“Facevo la quarta superiore e di me si vedevano solo il viso paffuto ricoperto di lentiggini e una nuvola di riccioli rossi. Di sicuro il mio aspetto non mi rendeva molto credibile come pugile. Eppure quella per il ring è la storia d’amore più lunga della mia vita. Me ne sono innamorata la prima volta che sono entrata in una palestra di soli uomini. Mi ricordo ancora che vidi due ragazzi sfidarsi sul ring ma non erano semplici cazzotti. Era un mix di rispetto, coraggio e personalità che mi colpì al punto da spingermi ad andare dal maestro a dirgli che io avrei voluto imparare a fare quella cosa lì”. Da allora di tempo ne è passato parecchio e oggi Sara Corazza fa parte (già da due anni) della squadra nazionale di pugilato con cui gareggia sognando di conquistare il Guanto d’oro d’Italia e il Campionato europeo.

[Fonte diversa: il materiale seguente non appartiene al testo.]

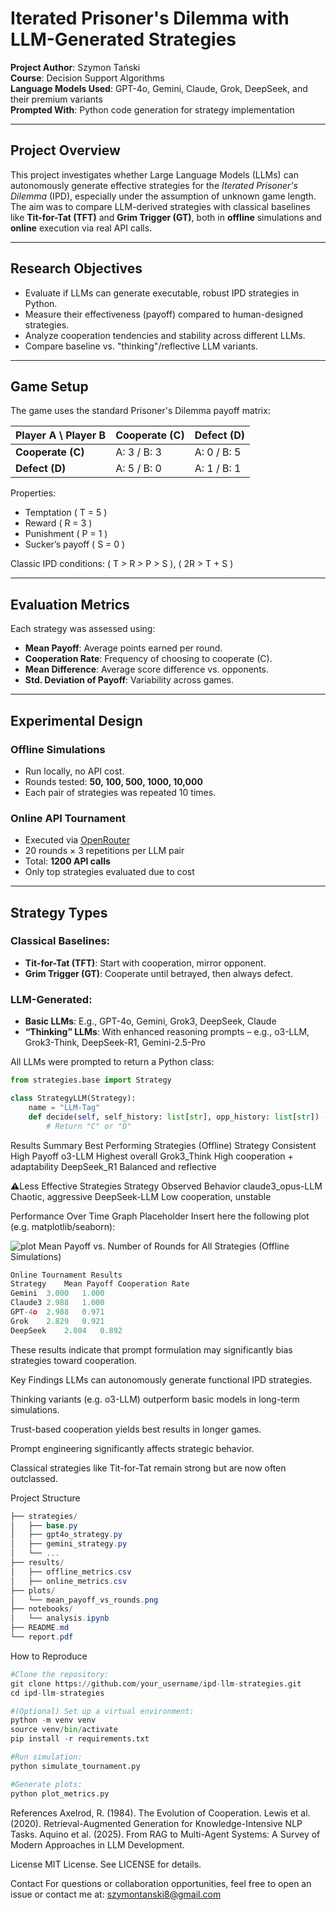 # Iterated Prisoner's Dilemma with LLM-Generated Strategies

**Project Author**: Szymon Tański  
**Course**: Decision Support Algorithms  
**Language Models Used**: GPT-4o, Gemini, Claude, Grok, DeepSeek, and their premium variants  
**Prompted With**: Python code generation for strategy implementation

---

## Project Overview

This project investigates whether Large Language Models (LLMs) can autonomously generate effective strategies for the *Iterated Prisoner's Dilemma* (IPD), especially under the assumption of unknown game length. The aim was to compare LLM-derived strategies with classical baselines like **Tit-for-Tat (TFT)** and **Grim Trigger (GT)**, both in **offline** simulations and **online** execution via real API calls.

---

## Research Objectives

- Evaluate if LLMs can generate executable, robust IPD strategies in Python.
- Measure their effectiveness (payoff) compared to human-designed strategies.
- Analyze cooperation tendencies and stability across different LLMs.
- Compare baseline vs. "thinking"/reflective LLM variants.

---

## Game Setup

The game uses the standard Prisoner's Dilemma payoff matrix:

| Player A \ Player B | Cooperate (C) | Defect (D) |
|---------------------|---------------|------------|
| **Cooperate (C)**   | A: 3 / B: 3   | A: 0 / B: 5|
| **Defect (D)**      | A: 5 / B: 0   | A: 1 / B: 1|

Properties:
- Temptation \( T = 5 \)
- Reward \( R = 3 \)
- Punishment \( P = 1 \)
- Sucker’s payoff \( S = 0 \)

Classic IPD conditions: \( T > R > P > S \), \( 2R > T + S \)

---

## Evaluation Metrics

Each strategy was assessed using:

- **Mean Payoff**: Average points earned per round.
- **Cooperation Rate**: Frequency of choosing to cooperate (C).
- **Mean Difference**: Average score difference vs. opponents.
- **Std. Deviation of Payoff**: Variability across games.

---

## Experimental Design

### Offline Simulations

- Run locally, no API cost.
- Rounds tested: **50, 100, 500, 1000, 10,000**
- Each pair of strategies was repeated 10 times.

### Online API Tournament

- Executed via [OpenRouter](https://openrouter.ai/)
- 20 rounds × 3 repetitions per LLM pair
- Total: **1200 API calls**
- Only top strategies evaluated due to cost

---

## Strategy Types

### Classical Baselines:
- **Tit-for-Tat (TFT)**: Start with cooperation, mirror opponent.
- **Grim Trigger (GT)**: Cooperate until betrayed, then always defect.

### LLM-Generated:
- **Basic LLMs**: E.g., GPT-4o, Gemini, Grok3, DeepSeek, Claude
- **“Thinking” LLMs**: With enhanced reasoning prompts – e.g., o3-LLM, Grok3-Think, DeepSeek-R1, Gemini-2.5-Pro

All LLMs were prompted to return a Python class:
```python
from strategies.base import Strategy

class StrategyLLM(Strategy):
    name = "LLM-Tag"
    def decide(self, self_history: list[str], opp_history: list[str]) -> str:
        # Return "C" or "D"
```
Results Summary
Best Performing Strategies (Offline)
Strategy	Consistent High Payoff
o3-LLM	Highest overall
Grok3_Think	High cooperation + adaptability
DeepSeek_R1	Balanced and reflective

⚠Less Effective Strategies
Strategy	Observed Behavior
claude3_opus-LLM	Chaotic, aggressive
DeepSeek-LLM	Low cooperation, unstable

Performance Over Time
Graph Placeholder
Insert here the following plot (e.g. matplotlib/seaborn):

![plot](https://github.com/user-attachments/assets/0a90d4e8-112c-4aa3-844d-7d8ad1f54529)
Mean Payoff vs. Number of Rounds for All Strategies (Offline Simulations)

```python
Online Tournament Results
Strategy	Mean Payoff	Cooperation Rate
Gemini	3.000	1.000
Claude3	2.988	1.000
GPT-4o	2.988	0.971
Grok	2.829	0.921
DeepSeek	2.804	0.892
```
These results indicate that prompt formulation may significantly bias strategies toward cooperation.

Key Findings
LLMs can autonomously generate functional IPD strategies.

Thinking variants (e.g. o3-LLM) outperform basic models in long-term simulations.

Trust-based cooperation yields best results in longer games.

Prompt engineering significantly affects strategic behavior.

Classical strategies like Tit-for-Tat remain strong but are now often outclassed.

Project Structure
```csharp
├── strategies/
│   ├── base.py
│   ├── gpt4o_strategy.py
│   ├── gemini_strategy.py
│   └── ...
├── results/
│   ├── offline_metrics.csv
│   ├── online_metrics.csv
├── plots/
│   └── mean_payoff_vs_rounds.png
├── notebooks/
│   └── analysis.ipynb
├── README.md
└── report.pdf
```

How to Reproduce
```python
#Clone the repository:
git clone https://github.com/your_username/ipd-llm-strategies.git
cd ipd-llm-strategies

#(Optional) Set up a virtual environment:
python -m venv venv
source venv/bin/activate
pip install -r requirements.txt

#Run simulation:
python simulate_tournament.py

#Generate plots:
python plot_metrics.py
```
References
Axelrod, R. (1984). The Evolution of Cooperation.
Lewis et al. (2020). Retrieval-Augmented Generation for Knowledge-Intensive NLP Tasks.
Aquino et al. (2025). From RAG to Multi-Agent Systems: A Survey of Modern Approaches in LLM Development.

License
MIT License. See LICENSE for details.

Contact
For questions or collaboration opportunities, feel free to open an issue or contact me at:
szymontanski8@gmail.com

Eppure non è stato così semplice far digerire ai genitori la sua scelta sportiva. Sara faceva la quarta superiore quando ha deciso di salire sul ring per la prima volta e agli occhi di mamma e papà non era niente più che una bambina con i riccioli rossi e un carattere troppo pacato per quello sport. Ma la forza di volontà può fare miracoli e così Sara, in circa un mese e mezzo, è riuscita a perdere i chili di troppo e a debuttare sul ring. Inutile dire che in mezzo al pubblico a tifare per lei c’erano proprio loro: mamma e papà.
Nonostante i successi di Sara e di tante atlete come lei, il binomio donna – ring suona per molti ancora strano. Il pugilato femminile non è infatti una disciplina molto nota (anche se Sara assicura che 8 anni fa, quando ha iniziato lei, le atlete erano ancora meno) e le donne che lo praticano vengono viste più che altro come “maschiacci con i guantoni”. Uno stereotipo che a Sara non piace affatto: “Quando uno sport è considerato di nicchia, la mancanza di conoscenza da parte della società dà spazio a una serie di luoghi comuni e stereotipi impressionanti! Prevale infatti ancora l’idea che non sia una disciplina adatta a una donna perché la si considera più fragile e non è all’altezza di praticare sport di contatto definiti violenti”, precisa Sara che assicura però che “la violenza con il pugilato non centra proprio niente”.
Anche il confronto tra pugili donne e uomini, secondo Sara, andrebbe vissuto in modo più costruttivo: “Sul ring non si incontrano mai donne e uomini perché si tratta di categorie diverse”. Eppure scontrarsi durante l’allenamento, secondo Sara, è molto utile e costruttivo perché ci si arricchisce a vicenda attraverso il confronto tra due diversi modi di battersi su cui influiscono caratteri, emotività e anche biologie diverse. “Io mi alleno da anni sia con donne che con uomini, e da entrambi posso rubare qualcosa per arricchire il mio bagaglio”, rivela. Ma come si può sconfiggere la discriminazione che ancora colpisce le donne che praticano questo sport? “A mio parere bisognerebbe iniziare a parlare di atleti e non più di uomini e donne. Spero che un giorno non verrà più menzionato questo eterno confronto uomo-donna perché credo che sarebbe il primo vero grande passo per abbattere i pregiudizi”.